Understanding which infrastructure endpoints your AI Agents rely on most heavily is critical for prioritizing internal engineering resources. HasMCP provides a dedicated Analytics Dashboard exclusively for tracking tool consumption metrics. HasMCP Server Analytics Dashboard Navigate to the “Analytics” tab in your Workspace. Here, you can segment tool execution metrics by default timeframes (24 Hours, 7 Days, 30 Days) or query any custom time window you desire.
  1. High-Level Usage Metrics: Quickly view the total number of connected Clients, active Users, individual Sessions, and raw Tool Calls processed during that window.
  2. Performance Metrics: HasMCP splits performance between external API requests and internal Tool executions. For both, it displays the total Tokens consumed, the raw Payload Size transferred (e.g., 1.5 MB), and the Median Latency (p50) in milliseconds.
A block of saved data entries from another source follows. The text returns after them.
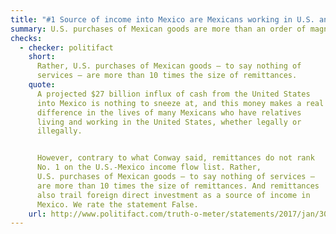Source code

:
 ```yaml
---
title: "#1 Source of income into Mexico are Mexicans working in U.S. and sending money home"
summary: U.S. purchases of Mexican goods are more than an order of magnitude larger.
checks:
  - checker: politifact
    short:
      Rather, U.S. purchases of Mexican goods — to say nothing of
      services — are more than 10 times the size of remittances.
    quote:
      A projected $27 billion influx of cash from the United States
      into Mexico is nothing to sneeze at, and this money makes a real
      difference in the lives of many Mexicans who have relatives
      living and working in the United States, whether legally or
      illegally.


      However, contrary to what Conway said, remittances do not rank
      No. 1 on the U.S.-Mexico income flow list. Rather,
      U.S. purchases of Mexican goods — to say nothing of services —
      are more than 10 times the size of remittances. And remittances
      also trail foreign direct investment as a source of income in
      Mexico. We rate the statement False.
    url: http://www.politifact.com/truth-o-meter/statements/2017/jan/30/kellyanne-conway/kellyanne-conway-incorrect-worker-remittances-mexi/
---
```

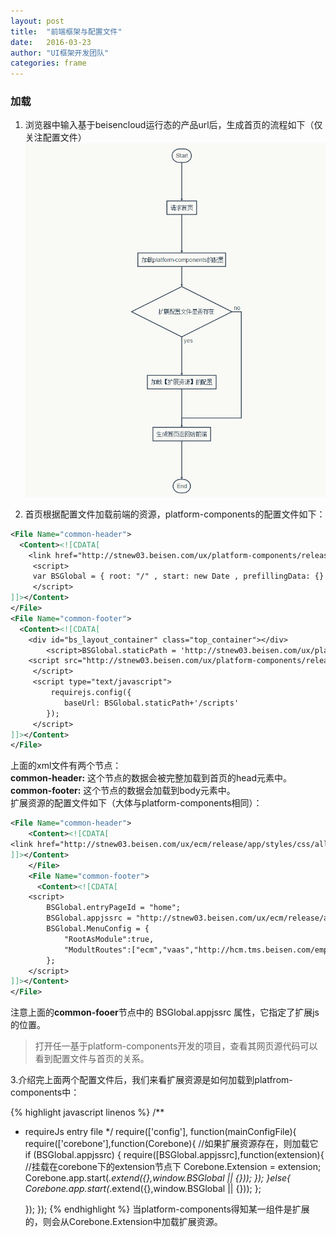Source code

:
 ```yaml
---
layout: post
title:  "前端框架与配置文件"
date:   2016-03-23
author: "UI框架开发团队"
categories: frame
---
```


### 加载
1. 浏览器中输入基于beisencloud运行态的产品url后，生成首页的流程如下（仅关注配置文件）
![img][1]

2. 首页根据配置文件加载前端的资源，platform-components的配置文件如下：

``` xml
<File Name="common-header">
  <Content><![CDATA[
	<link href="http://stnew03.beisen.com/ux/platform-components/release/app/styles/css/all-1603211353.min.css" rel="stylesheet" type="text/css" />
	 <script>
	 var BSGlobal = { root: "/" , start: new Date , prefillingData: {} , container: "#bs_layout_container" }; 
	 </script>
]]></Content>
</File>
<File Name="common-footer">
  <Content><![CDATA[
	<div id="bs_layout_container" class="top_container"></div> 
	    <script>BSGlobal.staticPath = 'http://stnew03.beisen.com/ux/platform-components/release/app';</script>
	<script src="http://stnew03.beisen.com/ux/platform-components/release/app/scripts/main-1603211207.min.js">
	 </script> 
	 <script type="text/javascript">
		 requirejs.config({
			baseUrl: BSGlobal.staticPath+'/scripts'
		}); 
	 </script>
]]></Content>
</File>
```

上面的xml文件有两个节点：<br/>
**common-header:**  这个节点的数据会被完整加载到首页的head元素中。<br/>
**common-footer:** 这个节点的数据会加载到body元素中。<br/>
 扩展资源的配置文件如下（大体与platform-components相同）：

```xml
<File Name="common-header">
    <Content><![CDATA[
<link href="http://stnew03.beisen.com/ux/ecm/release/app/styles/css/all-1603181807.min.css" rel="stylesheet" type="text/css" />
]]></Content>
    </File>
    <File Name="common-footer">
      <Content><![CDATA[
	<script>
        BSGlobal.entryPageId = "home";
		BSGlobal.appjssrc = "http://stnew03.beisen.com/ux/ecm/release/app/scripts/main-1603181807.min.js";
        BSGlobal.MenuConfig = {
            "RootAsModule":true,  
            "ModultRoutes":["ecm","vaas","http://hcm.tms.beisen.com/emp/Home/Index#home","http://hcm.tms.beisen.com/org/Home/Index#organization"]
        };
	</script>
]]></Content>
</File>
```

注意上面的**common-fooer**节点中的 BSGlobal.appjssrc 属性，它指定了扩展js的位置。

>打开任一基于platform-components开发的项目，查看其网页源代码可以看到配置文件与首页的关系。

3.介绍完上面两个配置文件后，我们来看扩展资源是如何加载到platfrom-components中：

{% highlight javascript linenos %}
/**
 * requireJs entry file
 */
require(['config'], function(mainConfigFile){
	require(['corebone'],function(Corebone){
		//如果扩展资源存在，则加载它
		if (BSGlobal.appjssrc) {
			require([BSGlobal.appjssrc],function(extension){
			    //挂载在corebone下的extension节点下
				Corebone.Extension = extension;
				Corebone.app.start(_.extend({},window.BSGlobal || {}));
			});
		}else{
			Corebone.app.start(_.extend({},window.BSGlobal || {}));
		};
		
	});
});
{% endhighlight %}
当platform-components得知某一组件是扩展的，则会从Corebone.Extension中加载扩展资源。

[1]:/img/flow1.png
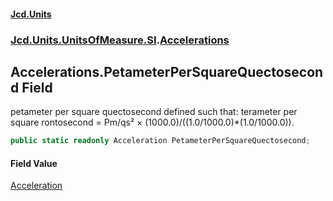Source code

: #### [Jcd.Units](index.md 'index')
### [Jcd.Units.UnitsOfMeasure.SI](Jcd.Units.UnitsOfMeasure.SI.md 'Jcd.Units.UnitsOfMeasure.SI').[Accelerations](Accelerations.md 'Jcd.Units.UnitsOfMeasure.SI.Accelerations')

## Accelerations.PetameterPerSquareQuectosecond Field

petameter per square quectosecond defined such that: terameter per square rontosecond = Pm/qs² ×
(1000.0)/((1.0/1000.0)*(1.0/1000.0)).

```csharp
public static readonly Acceleration PetameterPerSquareQuectosecond;
```

#### Field Value
[Acceleration](Acceleration.md 'Jcd.Units.UnitTypes.Acceleration')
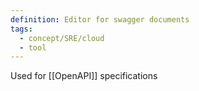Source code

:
 ```yaml
---
definition: Editor for swagger documents
tags:
  - concept/SRE/cloud
  - tool
---
```

Used for [[OpenAPI]] specifications
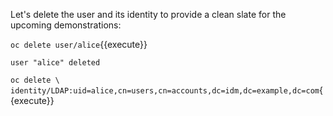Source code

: Let's delete the user and its identity to provide a clean slate for the upcoming demonstrations:


`oc delete user/alice`{{execute}}

```
user "alice" deleted
```

`oc delete \
identity/LDAP:uid=alice,cn=users,cn=accounts,dc=idm,dc=example,dc=com`{{execute}}

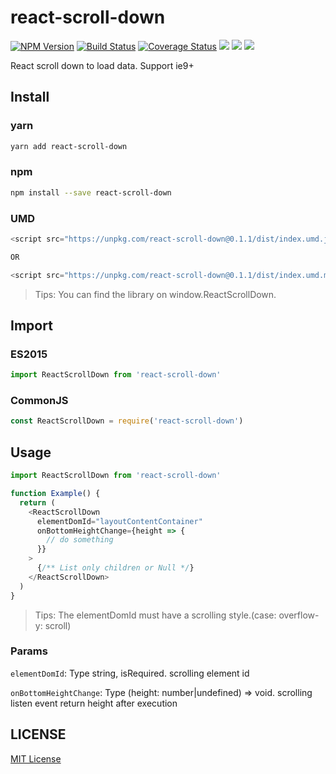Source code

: # react-scroll-down

[![NPM Version][npm-image]][npm-url]
[![Build Status][travis-image]][travis-url]
[![Coverage Status][coverage-image]][coverage-url]
![][david-url]
![][dt-url]
![][license-url]

React scroll down to load data. Support ie9+

## Install

### yarn

```bash
yarn add react-scroll-down
```

### npm

```bash
npm install --save react-scroll-down
```

### UMD

```javascript
<script src="https://unpkg.com/react-scroll-down@0.1.1/dist/index.umd.js"></script>

OR

<script src="https://unpkg.com/react-scroll-down@0.1.1/dist/index.umd.min.js"></script>
```

> Tips: You can find the library on window.ReactScrollDown.

## Import

### ES2015

```javascript
import ReactScrollDown from 'react-scroll-down'
```

### CommonJS

```javascript
const ReactScrollDown = require('react-scroll-down')
```

## Usage

```javascript
import ReactScrollDown from 'react-scroll-down'

function Example() {
  return (
    <ReactScrollDown
      elementDomId="layoutContentContainer"
      onBottomHeightChange={height => {
        // do something
      }}
    >
      {/** List only children or Null */}
    </ReactScrollDown>
  )
}
```

> Tips: The elementDomId must have a scrolling style.(case: overflow-y: scroll)

### Params

`elementDomId`: Type string, isRequired. scrolling element id

`onBottomHeightChange`: Type (height: number|undefined) => void. scrolling listen event return height after execution

## LICENSE

[MIT License](https://raw.githubusercontent.com/sanshuiwang/react-scroll-down/master/LICENSE)

[npm-url]: https://npmjs.org/package/react-scroll-down
[npm-image]: https://badge.fury.io/js/react-scroll-down.png
[david-url]: https://david-dm.org/sanshuiwang/react-scroll-down.png
[travis-image]: https://api.travis-ci.com/sanshuiwang/react-scroll-down.svg?branch=master
[travis-url]: https://travis-ci.com/sanshuiwang/react-scroll-down
[coverage-image]: https://coveralls.io/repos/github/sanshuiwang/react-scroll-down/badge.svg?branch=master
[coverage-url]: https://coveralls.io/github/sanshuiwang/react-scroll-down
[dt-url]: https://img.shields.io/npm/dt/react-scroll-down.svg
[license-url]: https://img.shields.io/npm/l/react-scroll-down.svg
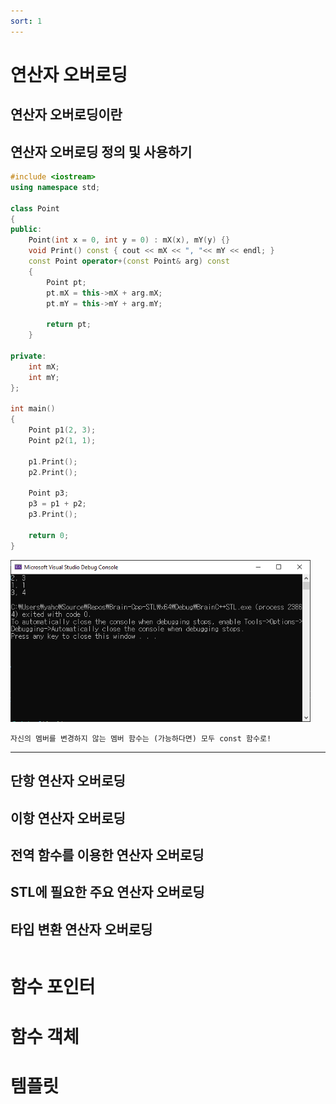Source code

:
 ```yaml
---
sort: 1
---
```


# 연산자 오버로딩
## 연산자 오버로딩이란
## 연산자 오버로딩 정의 및 사용하기

```cpp
#include <iostream>
using namespace std;

class Point
{
public:
	Point(int x = 0, int y = 0) : mX(x), mY(y) {}
	void Print() const { cout << mX << ", "<< mY << endl; }
	const Point operator+(const Point& arg) const
	{
		Point pt;
		pt.mX = this->mX + arg.mX;
		pt.mY = this->mY + arg.mY;

		return pt;
	}

private:
	int mX;
	int mY;
};

int main()
{
	Point p1(2, 3);
	Point p2(1, 1);

	p1.Print();
	p2.Print();

	Point p3;
	p3 = p1 + p2;
	p3.Print();
	
	return 0;
}
```

<img src="2021-01-06-21-23-31.png" width="480"/>

```tip
자신의 멤버를 변경하지 않는 멤버 함수는 (가능하다면) 모두 const 함수로!
```


---

## 단항 연산자 오버로딩
## 이항 연산자 오버로딩
## 전역 함수를 이용한 연산자 오버로딩
## STL에 필요한 주요 연산자 오버로딩
## 타입 변환 연산자 오버로딩

```note

```

# 함수 포인터

# 함수 객체

# 템플릿
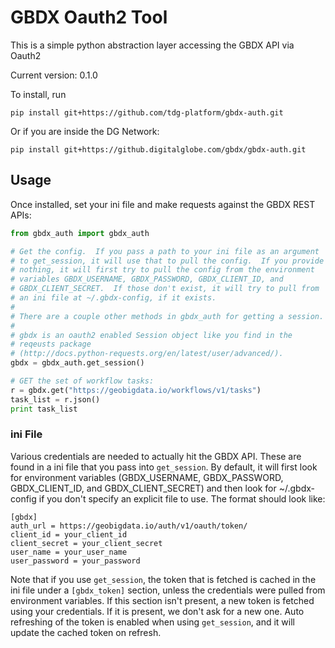 # GBDX Oauth2 Tool

This is a simple python abstraction layer accessing the GBDX API via Oauth2

Current version: 0.1.0

To install, run

```
pip install git+https://github.com/tdg-platform/gbdx-auth.git
```

Or if you are inside the DG Network:
```
pip install git+https://github.digitalglobe.com/gbdx/gbdx-auth.git
```

## Usage

Once installed, set your ini file and make requests against the GBDX REST APIs:

```python
from gbdx_auth import gbdx_auth

# Get the config.  If you pass a path to your ini file as an argument
# to get_session, it will use that to pull the config.  If you provide
# nothing, it will first try to pull the config from the environment
# variables GBDX_USERNAME, GBDX_PASSWORD, GBDX_CLIENT_ID, and
# GBDX_CLIENT_SECRET.  If those don't exist, it will try to pull from
# an ini file at ~/.gbdx-config, if it exists.
#
# There are a couple other methods in gbdx_auth for getting a session.
#
# gbdx is an oauth2 enabled Session object like you find in the
# reqeusts package
# (http://docs.python-requests.org/en/latest/user/advanced/).
gbdx = gbdx_auth.get_session()

# GET the set of workflow tasks:
r = gbdx.get("https://geobigdata.io/workflows/v1/tasks")
task_list = r.json()
print task_list
```

### ini File

Various credentials are needed to actually hit the GBDX API.  These are found in a ini file that you pass into `get_session`.  By default, it will first look for environment variables (GBDX_USERNAME, GBDX_PASSWORD, GBDX_CLIENT_ID, and GBDX_CLIENT_SECRET) and then look for ~/.gbdx-config if you don't specify an explicit file to use.  The format should look like:

```
[gbdx]
auth_url = https://geobigdata.io/auth/v1/oauth/token/
client_id = your_client_id
client_secret = your_client_secret
user_name = your_user_name
user_password = your_password
```

Note that if you use `get_session`, the token that is fetched is cached in the ini file under  a `[gbdx_token]` section, unless the credentials were pulled from environment variables.  If this section isn't present, a new token is fetched using your credentials.  If it is present, we don't ask for a new one.  Auto refreshing of the token is enabled when using `get_session`, and it will update the cached token on refresh.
This allows developers to instantly spot sluggish database queries or massive hidden payloads.
  3. Savings with Interceptors: This section explicitly visualizes exactly how much context payload optimization occurred before the data reached the LLM. It tracks your total Token savings and Payload savings percentages resulting from your JMESPath or Goja (JS) interceptors.
  4. Top Tools: A ranked usage distribution list showing your most frequently executed tools alongside their exact call counts. This instantly highlights if your agents are polling Jira ten times more often than Salesforce.

Cost Attribution

By identifying the most frequently utilized endpoints, management can accurately allocate API costs to specific Provider targets. For example, if a specific Serper API tool consumes 80% of daily executions, engineering can decide to aggressively prune those payloads natively using JMESPath or Goja (JS) Interceptors. This context payload optimization happens before the data reaches the LLM. HasMCP automatically tracks the byte difference before and after interception, counting this reduction as compounding Payload Savings and Token Savings over time, directly driving down your corporate SaaS LLM costs.